What you need to do: The answer must be one number: how many lines below contain the word "License".

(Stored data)
+===+
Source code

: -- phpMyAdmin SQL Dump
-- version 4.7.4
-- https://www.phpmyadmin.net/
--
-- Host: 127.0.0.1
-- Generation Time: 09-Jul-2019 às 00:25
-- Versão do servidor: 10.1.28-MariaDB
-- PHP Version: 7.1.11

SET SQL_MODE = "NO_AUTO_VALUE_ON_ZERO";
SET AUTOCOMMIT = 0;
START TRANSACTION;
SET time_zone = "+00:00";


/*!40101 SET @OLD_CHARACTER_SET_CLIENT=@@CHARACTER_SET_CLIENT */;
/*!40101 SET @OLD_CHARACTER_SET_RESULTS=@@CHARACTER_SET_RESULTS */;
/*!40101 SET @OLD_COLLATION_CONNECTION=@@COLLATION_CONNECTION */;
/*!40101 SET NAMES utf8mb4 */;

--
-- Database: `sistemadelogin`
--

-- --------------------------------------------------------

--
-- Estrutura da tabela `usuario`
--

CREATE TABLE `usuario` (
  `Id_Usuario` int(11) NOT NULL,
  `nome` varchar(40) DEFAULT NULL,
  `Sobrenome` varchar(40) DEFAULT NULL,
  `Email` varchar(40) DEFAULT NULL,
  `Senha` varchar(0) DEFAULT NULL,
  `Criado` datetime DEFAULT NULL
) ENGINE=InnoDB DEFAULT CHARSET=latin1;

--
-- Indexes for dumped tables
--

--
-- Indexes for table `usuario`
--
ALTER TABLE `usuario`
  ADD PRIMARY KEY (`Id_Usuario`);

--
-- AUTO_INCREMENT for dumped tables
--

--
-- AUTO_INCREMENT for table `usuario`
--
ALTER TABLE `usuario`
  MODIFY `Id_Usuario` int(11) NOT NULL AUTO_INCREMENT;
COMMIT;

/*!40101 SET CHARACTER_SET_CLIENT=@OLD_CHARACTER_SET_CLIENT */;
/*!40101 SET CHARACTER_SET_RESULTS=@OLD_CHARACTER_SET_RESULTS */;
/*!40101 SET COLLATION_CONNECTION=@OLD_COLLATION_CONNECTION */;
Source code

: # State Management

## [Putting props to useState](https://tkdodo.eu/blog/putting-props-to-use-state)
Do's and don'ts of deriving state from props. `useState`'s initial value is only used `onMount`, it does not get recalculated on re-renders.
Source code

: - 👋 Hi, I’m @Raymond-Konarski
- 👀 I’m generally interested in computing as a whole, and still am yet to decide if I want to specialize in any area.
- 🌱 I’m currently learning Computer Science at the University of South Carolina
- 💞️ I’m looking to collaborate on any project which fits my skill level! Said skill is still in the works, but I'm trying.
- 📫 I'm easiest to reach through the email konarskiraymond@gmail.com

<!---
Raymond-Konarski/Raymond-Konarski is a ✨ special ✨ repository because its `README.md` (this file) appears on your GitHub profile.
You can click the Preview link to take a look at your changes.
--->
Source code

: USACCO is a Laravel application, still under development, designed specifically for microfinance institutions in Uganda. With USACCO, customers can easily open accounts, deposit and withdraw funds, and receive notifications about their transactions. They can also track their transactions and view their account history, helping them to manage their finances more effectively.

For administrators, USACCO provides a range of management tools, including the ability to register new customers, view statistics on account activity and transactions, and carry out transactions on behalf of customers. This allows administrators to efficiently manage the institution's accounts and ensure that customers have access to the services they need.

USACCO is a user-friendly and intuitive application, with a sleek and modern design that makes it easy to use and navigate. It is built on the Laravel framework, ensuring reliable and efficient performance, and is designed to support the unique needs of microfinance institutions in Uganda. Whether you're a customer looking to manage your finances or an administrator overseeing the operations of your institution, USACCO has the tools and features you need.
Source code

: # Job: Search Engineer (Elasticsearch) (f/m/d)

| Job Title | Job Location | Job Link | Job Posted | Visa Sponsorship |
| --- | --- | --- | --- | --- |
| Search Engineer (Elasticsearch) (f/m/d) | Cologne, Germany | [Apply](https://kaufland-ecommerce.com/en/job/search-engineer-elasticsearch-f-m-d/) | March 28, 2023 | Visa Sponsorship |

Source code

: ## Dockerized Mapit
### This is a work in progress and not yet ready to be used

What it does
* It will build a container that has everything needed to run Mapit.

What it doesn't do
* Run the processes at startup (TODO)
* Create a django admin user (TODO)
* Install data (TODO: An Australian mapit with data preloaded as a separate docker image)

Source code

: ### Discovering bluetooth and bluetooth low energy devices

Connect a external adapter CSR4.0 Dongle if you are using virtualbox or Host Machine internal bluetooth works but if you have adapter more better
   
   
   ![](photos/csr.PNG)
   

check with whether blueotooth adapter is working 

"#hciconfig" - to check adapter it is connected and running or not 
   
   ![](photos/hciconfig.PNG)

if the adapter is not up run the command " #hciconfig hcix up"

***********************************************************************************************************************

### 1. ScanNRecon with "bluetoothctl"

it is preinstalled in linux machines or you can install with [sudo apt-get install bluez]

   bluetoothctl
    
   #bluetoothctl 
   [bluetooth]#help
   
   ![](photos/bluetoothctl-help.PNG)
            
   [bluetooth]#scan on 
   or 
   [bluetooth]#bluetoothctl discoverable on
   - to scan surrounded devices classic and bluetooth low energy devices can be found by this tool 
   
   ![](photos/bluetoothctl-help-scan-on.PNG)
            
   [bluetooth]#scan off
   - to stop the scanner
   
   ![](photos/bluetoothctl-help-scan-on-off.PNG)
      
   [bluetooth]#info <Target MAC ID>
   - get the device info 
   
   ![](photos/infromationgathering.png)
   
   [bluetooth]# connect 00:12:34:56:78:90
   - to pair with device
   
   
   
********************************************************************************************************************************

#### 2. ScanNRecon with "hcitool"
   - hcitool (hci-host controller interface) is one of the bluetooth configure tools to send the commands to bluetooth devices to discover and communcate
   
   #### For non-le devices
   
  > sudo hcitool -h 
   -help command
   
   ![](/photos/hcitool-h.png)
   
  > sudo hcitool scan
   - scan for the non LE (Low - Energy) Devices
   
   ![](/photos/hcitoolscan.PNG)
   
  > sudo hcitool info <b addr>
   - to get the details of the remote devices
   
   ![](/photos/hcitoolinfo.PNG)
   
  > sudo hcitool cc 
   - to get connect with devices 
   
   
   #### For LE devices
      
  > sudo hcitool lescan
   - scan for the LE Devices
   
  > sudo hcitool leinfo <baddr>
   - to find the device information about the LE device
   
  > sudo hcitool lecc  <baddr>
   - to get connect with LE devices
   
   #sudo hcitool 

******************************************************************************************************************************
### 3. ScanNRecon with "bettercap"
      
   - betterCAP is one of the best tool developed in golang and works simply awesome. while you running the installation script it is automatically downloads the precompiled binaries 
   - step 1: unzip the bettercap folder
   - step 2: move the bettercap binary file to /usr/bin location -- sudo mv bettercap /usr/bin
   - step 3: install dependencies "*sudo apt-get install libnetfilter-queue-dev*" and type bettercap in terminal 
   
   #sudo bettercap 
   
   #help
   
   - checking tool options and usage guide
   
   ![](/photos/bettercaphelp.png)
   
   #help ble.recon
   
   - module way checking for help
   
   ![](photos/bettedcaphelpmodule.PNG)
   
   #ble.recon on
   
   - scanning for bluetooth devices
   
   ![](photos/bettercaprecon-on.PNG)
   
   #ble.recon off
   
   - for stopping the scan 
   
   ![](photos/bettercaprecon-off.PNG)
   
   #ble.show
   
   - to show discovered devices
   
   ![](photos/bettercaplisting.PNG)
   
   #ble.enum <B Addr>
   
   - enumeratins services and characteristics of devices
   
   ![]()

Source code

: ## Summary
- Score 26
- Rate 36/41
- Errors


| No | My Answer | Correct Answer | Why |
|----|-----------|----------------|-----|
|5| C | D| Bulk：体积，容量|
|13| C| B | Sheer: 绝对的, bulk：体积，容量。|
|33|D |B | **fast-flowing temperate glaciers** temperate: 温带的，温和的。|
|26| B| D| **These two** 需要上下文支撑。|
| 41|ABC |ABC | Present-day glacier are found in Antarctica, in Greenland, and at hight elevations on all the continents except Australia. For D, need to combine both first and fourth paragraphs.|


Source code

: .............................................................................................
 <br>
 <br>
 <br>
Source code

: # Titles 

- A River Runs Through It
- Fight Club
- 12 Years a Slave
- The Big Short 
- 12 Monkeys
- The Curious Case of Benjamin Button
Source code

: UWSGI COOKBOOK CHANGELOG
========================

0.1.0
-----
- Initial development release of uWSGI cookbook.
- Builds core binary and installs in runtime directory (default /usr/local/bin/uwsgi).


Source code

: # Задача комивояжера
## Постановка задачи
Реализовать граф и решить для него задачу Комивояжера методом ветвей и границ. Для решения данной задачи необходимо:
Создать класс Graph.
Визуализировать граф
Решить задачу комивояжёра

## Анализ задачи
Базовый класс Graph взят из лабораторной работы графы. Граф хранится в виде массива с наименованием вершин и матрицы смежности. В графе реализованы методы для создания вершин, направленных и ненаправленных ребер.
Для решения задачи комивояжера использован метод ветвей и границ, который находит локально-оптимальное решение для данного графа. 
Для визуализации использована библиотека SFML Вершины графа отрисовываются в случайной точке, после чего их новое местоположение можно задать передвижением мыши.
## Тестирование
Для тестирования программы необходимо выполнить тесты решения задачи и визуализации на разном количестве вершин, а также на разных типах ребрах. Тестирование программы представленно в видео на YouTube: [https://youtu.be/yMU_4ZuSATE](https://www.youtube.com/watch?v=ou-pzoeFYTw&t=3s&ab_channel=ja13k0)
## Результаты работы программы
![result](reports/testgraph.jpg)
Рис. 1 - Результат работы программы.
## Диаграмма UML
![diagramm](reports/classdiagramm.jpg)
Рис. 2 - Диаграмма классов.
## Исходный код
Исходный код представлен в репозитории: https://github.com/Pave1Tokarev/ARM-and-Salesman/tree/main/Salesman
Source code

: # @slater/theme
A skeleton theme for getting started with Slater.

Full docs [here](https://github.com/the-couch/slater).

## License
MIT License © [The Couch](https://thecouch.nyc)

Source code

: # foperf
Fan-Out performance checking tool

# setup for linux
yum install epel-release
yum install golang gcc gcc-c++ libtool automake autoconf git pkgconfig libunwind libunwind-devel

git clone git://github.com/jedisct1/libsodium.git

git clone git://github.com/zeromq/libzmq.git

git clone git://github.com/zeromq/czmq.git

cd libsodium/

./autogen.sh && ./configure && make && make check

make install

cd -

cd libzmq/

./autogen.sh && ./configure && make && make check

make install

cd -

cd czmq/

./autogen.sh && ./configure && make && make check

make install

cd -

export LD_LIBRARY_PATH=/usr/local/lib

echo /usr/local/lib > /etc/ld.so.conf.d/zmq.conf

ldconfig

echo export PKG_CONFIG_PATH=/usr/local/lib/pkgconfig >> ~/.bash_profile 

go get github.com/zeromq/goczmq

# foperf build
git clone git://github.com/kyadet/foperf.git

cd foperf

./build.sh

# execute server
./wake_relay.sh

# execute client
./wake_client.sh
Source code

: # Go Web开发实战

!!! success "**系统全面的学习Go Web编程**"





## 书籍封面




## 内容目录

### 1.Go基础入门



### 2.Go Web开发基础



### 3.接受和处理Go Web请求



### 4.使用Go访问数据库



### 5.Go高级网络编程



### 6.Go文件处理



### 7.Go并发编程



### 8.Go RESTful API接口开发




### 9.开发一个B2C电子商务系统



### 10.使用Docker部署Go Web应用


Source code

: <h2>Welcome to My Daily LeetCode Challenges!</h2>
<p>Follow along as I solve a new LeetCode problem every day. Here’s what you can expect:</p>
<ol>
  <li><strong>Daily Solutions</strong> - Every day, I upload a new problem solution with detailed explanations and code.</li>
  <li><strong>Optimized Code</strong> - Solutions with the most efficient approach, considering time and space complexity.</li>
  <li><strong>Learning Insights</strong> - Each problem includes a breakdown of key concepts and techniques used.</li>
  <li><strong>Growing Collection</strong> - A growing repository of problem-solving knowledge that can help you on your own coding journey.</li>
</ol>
+===+
Solution to this problem: 2